Yes, great strides have been made. Now let’s go further. Let’s make Canada the most accessible country on Earth.
By Stephen Trumper
Several years ago I was the recipient of a significant honour from the National Magazine Awards Foundation. It was the evening of a lifetime. I gave an emotional thank you speech to the 600 or so gathered. My splendid wife and daughter were there. As were a treasured aunt and uncle. Missing were Dad and Mom, who had died, respectively, 26 and 34 years earlier.
In my speech I publicly thanked them, saying: “To my long deceased parents, Jim, a writer who battled asthma all his life, and Barbara, a teacher who fought a can’t-win battle with schizophrenia, for not accepting that disability automatically meant a life apart and for showing me, each in their own inspiring way, the healing power of perseverance and the deep satisfaction that comes with doing for others.”
That evening I also spoke about growing up, and how inaccessible the world was for people with physical disabilities—a barrier (or, more precisely, the millions of barriers) that must have frightened Dad. Like most fathers, he wanted the best for his children. Indeed, in every way save one, he was a dream Dad for a crippled boy in the 1960s.
In particular, he understood emotion and could quickly tell when I felt frustrated and overwhelmed by childhood disability. “Fed up?” he’d ask, a question that always brought on a reluctant, affirmative nod from me, followed by a steady flow of tears.
He understood that calming, caring words from a parent could ease the way into difficult conversations and explanations, particularly after one of Mom’s traumatizing schizophrenic episodes.
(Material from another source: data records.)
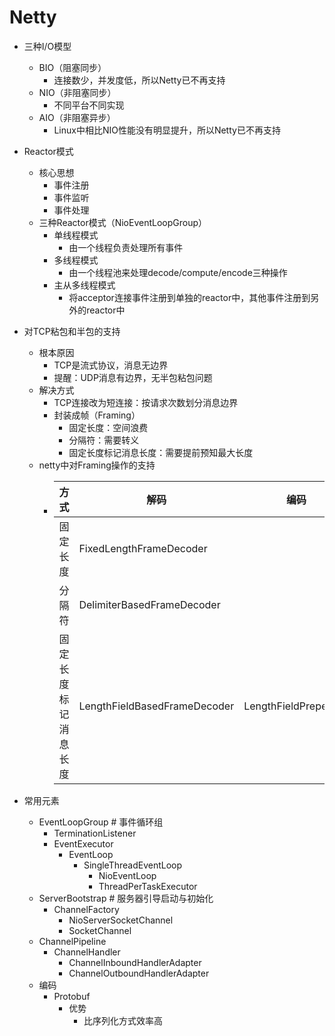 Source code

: # Netty
- 三种I/O模型
  - BIO（阻塞同步）
    - 连接数少，并发度低，所以Netty已不再支持
  - NIO（非阻塞同步）
    - 不同平台不同实现
  - AIO（非阻塞异步）
    - Linux中相比NIO性能没有明显提升，所以Netty已不再支持
- Reactor模式
  - 核心思想
    - 事件注册
    - 事件监听
    - 事件处理
  - 三种Reactor模式（NioEventLoopGroup）
    - 单线程模式
      - 由一个线程负责处理所有事件
    - 多线程模式
      - 由一个线程池来处理decode/compute/encode三种操作
    - 主从多线程模式
      - 将acceptor连接事件注册到单独的reactor中，其他事件注册到另外的reactor中
- 对TCP粘包和半包的支持
  - 根本原因
    - TCP是流式协议，消息无边界
    - 提醒：UDP消息有边界，无半包粘包问题
  - 解决方式
    - TCP连接改为短连接：按请求次数划分消息边界
    - 封装成帧（Framing）
      - 固定长度：空间浪费
      - 分隔符：需要转义
      - 固定长度标记消息长度：需要提前预知最大长度
  - netty中对Framing操作的支持
    - |方式|解码|编码|
      |---|---|---|
      |固定长度|FixedLengthFrameDecoder||
      |分隔符|DelimiterBasedFrameDecoder||
      |固定长度标记消息长度|LengthFieldBasedFrameDecoder|LengthFieldPrepender|

- 常用元素
  - EventLoopGroup # 事件循环组
    - TerminationListener
    - EventExecutor
      - EventLoop
        - SingleThreadEventLoop
          - NioEventLoop
          - ThreadPerTaskExecutor
  - ServerBootstrap # 服务器引导启动与初始化
    - ChannelFactory
      - NioServerSocketChannel
      - SocketChannel
  - ChannelPipeline
    - ChannelHandler
      - ChannelInboundHandlerAdapter
      - ChannelOutboundHandlerAdapter
  - 编码
    - Protobuf
      - 优势
        - 比序列化方式效率高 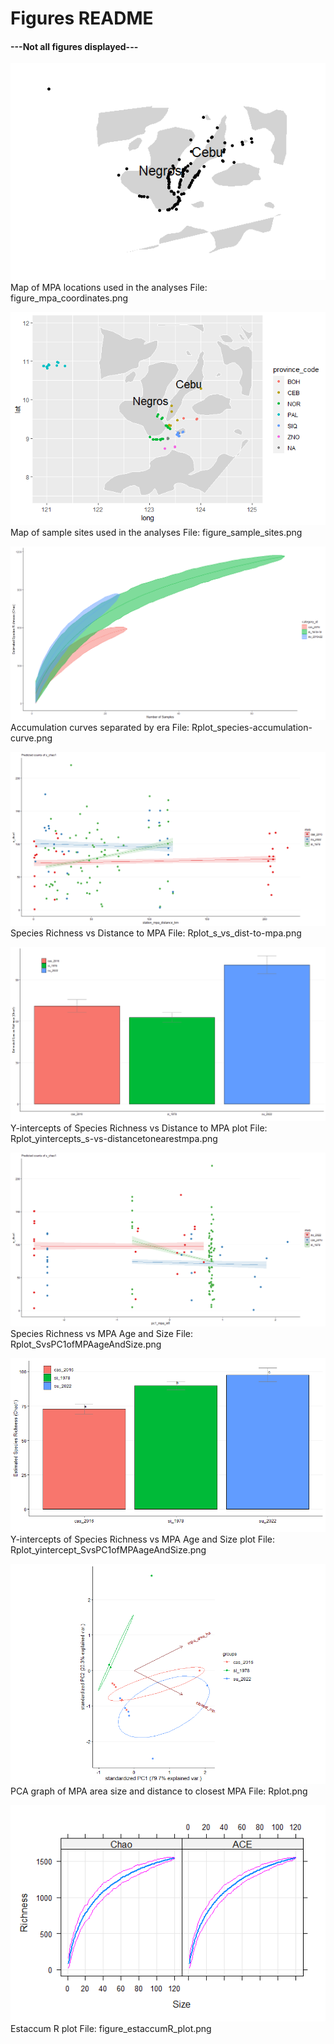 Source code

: # Figures README #
#### ---Not all figures displayed--- ####


![](figure_mpa_coordinates.png)
Map of MPA locations used in the analyses
File: figure_mpa_coordinates.png


![](figure_sample_sites.png)
Map of sample sites used in the analyses
File: figure_sample_sites.png


![](Rplot_species-accumulation-curve.png)
Accumulation curves separated by era
File: Rplot_species-accumulation-curve.png


![](Rplot_s_vs_dist-to-mpa.png)
Species Richness vs Distance to MPA
File: Rplot_s_vs_dist-to-mpa.png


![](Rplot_yintercepts_s-vs-distancetonearestmpa.png)
Y-intercepts of Species Richness vs Distance to MPA plot
File: Rplot_yintercepts_s-vs-distancetonearestmpa.png


![](Rplot_SvsPC1ofMPAageAndSize.png)
Species Richness vs MPA Age and Size
File: Rplot_SvsPC1ofMPAageAndSize.png


![](Rplot_yintercept_SvsPC1ofMPAageAndSize.png)
Y-intercepts of Species Richness vs MPA Age and Size plot
File: Rplot_yintercept_SvsPC1ofMPAageAndSize.png


![](Rplot.png)
PCA graph of MPA area size and distance to closest MPA
File: Rplot.png


![](figure_estaccumR_plot.png)
Estaccum R plot
File: figure_estaccumR_plot.png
His virtues were many, including a spirited optimism that, over the years, seeped deeply into me, instilling determination and a sense of adventure even, that powered me through adolescence all the way to the stage at a major Canadian awards gala.
Yet even with all that support, caring, laughter, love, I have always been puzzled, sometimes angered, by the intensity he brought to chiding me about my “drunken sailor lurch of a walk,” my prime locomotion when he was alive.
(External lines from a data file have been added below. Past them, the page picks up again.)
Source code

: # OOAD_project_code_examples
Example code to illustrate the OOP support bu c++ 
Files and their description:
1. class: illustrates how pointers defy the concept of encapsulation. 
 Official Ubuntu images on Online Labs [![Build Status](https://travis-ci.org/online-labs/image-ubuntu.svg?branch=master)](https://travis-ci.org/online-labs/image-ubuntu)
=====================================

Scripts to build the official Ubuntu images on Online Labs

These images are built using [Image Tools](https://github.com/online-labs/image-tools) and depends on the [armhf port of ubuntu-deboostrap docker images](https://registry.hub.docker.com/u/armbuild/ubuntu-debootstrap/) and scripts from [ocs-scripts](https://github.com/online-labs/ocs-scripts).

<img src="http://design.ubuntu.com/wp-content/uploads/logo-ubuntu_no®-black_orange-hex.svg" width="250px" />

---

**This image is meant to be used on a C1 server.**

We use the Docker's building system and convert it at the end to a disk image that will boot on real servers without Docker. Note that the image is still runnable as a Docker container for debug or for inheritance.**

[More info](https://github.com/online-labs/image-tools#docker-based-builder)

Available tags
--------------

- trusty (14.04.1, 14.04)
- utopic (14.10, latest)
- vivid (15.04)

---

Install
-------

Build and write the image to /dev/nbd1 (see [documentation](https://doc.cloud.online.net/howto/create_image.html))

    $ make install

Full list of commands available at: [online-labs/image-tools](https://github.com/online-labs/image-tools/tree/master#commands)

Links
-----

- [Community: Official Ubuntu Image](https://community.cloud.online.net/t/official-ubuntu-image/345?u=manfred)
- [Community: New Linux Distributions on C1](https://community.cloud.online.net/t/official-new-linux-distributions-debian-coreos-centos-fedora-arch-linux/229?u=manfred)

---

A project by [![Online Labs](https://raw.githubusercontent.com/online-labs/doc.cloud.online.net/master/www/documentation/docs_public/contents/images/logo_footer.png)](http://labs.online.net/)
Jim was such an imaginative, creative guy but, as I came to understand, he couldn’t quite envision a world that could be made much easier for people with disabilities. He saw the world as it was back then—unfriendly terrain for a limping son who tumbled frequently. To his mind, my job, through fierce physical effort, was to conquer my disability and the landscape around me. He once revealed that he thought I should muscle up so I could stride more boldly and avoid using a wheelchair.
I vehemently disagreed, realizing a better option was to conserve energy and use a chair as needed, not wear out my body.
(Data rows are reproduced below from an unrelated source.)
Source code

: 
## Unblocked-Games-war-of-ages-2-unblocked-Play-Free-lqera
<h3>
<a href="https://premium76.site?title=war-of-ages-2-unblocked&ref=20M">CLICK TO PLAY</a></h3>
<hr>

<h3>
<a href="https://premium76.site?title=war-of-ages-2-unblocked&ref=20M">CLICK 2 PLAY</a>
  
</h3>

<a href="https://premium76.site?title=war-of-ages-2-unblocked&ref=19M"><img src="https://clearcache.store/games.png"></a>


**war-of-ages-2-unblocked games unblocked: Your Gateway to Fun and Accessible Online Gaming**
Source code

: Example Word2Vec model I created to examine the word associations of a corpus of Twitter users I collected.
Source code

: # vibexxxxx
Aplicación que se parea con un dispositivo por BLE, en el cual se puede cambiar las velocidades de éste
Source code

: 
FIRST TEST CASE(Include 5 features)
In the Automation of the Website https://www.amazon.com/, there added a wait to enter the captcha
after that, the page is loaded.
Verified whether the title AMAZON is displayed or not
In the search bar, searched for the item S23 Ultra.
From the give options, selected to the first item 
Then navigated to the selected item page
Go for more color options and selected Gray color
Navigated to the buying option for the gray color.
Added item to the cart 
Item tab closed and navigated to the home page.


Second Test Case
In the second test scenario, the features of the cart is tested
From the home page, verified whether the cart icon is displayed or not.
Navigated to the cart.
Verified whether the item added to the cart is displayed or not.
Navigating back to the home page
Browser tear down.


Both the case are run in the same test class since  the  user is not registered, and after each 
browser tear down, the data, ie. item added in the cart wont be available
While this conflict between us was never resolved in his lifetime, it did give me deeper insight into the misconceptions people can have about life with disability, even by those who love us the most.
In early December an Abilities colleague and I were discussing the state of accessibility in Canada today. We agreed that major progress had been made, but there was still so much more to do. That’s when I began thinking about Dad. Back when I was a boy, struggling with disability was a lonelier pursuit—for individual and family. To a certain extent this is still the case. But what has changed is much greater societal acceptance of the need for ramps, accommodation, para–transit, barrier–breaking legislation and more—all advances that, had he lived to age 91 instead of 61, might have changed Jim’s mind about my choices.
During that Abilities discussion I also thought about Mom, and how miserably people with mental illnesses were treated in Barb’s lifetime and, in many ways, still are—similarly for people with intellectual or developmental disabilities.
I have now, in a huge surprise to me, outlived my parents. Though at no point in my life did I see myself as a poster boy for longevity, I have had a unique perspective on the slow, often painful progression of bringing human rights, civil rights—hell, any rights at all—to Canadians with disabilities.
Still, now is the time, my Abilities colleague and I agreed, to push further, to establish a new goal for Canadians with disabilities and their families, friends, supporters, political representatives and more. That goal: Let’s make Canada the most accessible country on Earth!
It’s achievable and Abilities will regularly explore the topic in the issues ahead.
And while it may not be the kind of muscling up Dad envisioned, he would applaud the bold stride forward it represents.v
Stephen Trumper serves on the board of the Canadian Abilities Foundation. He is an independent writer and editor. He is also a journalism instructor at Ryerson University.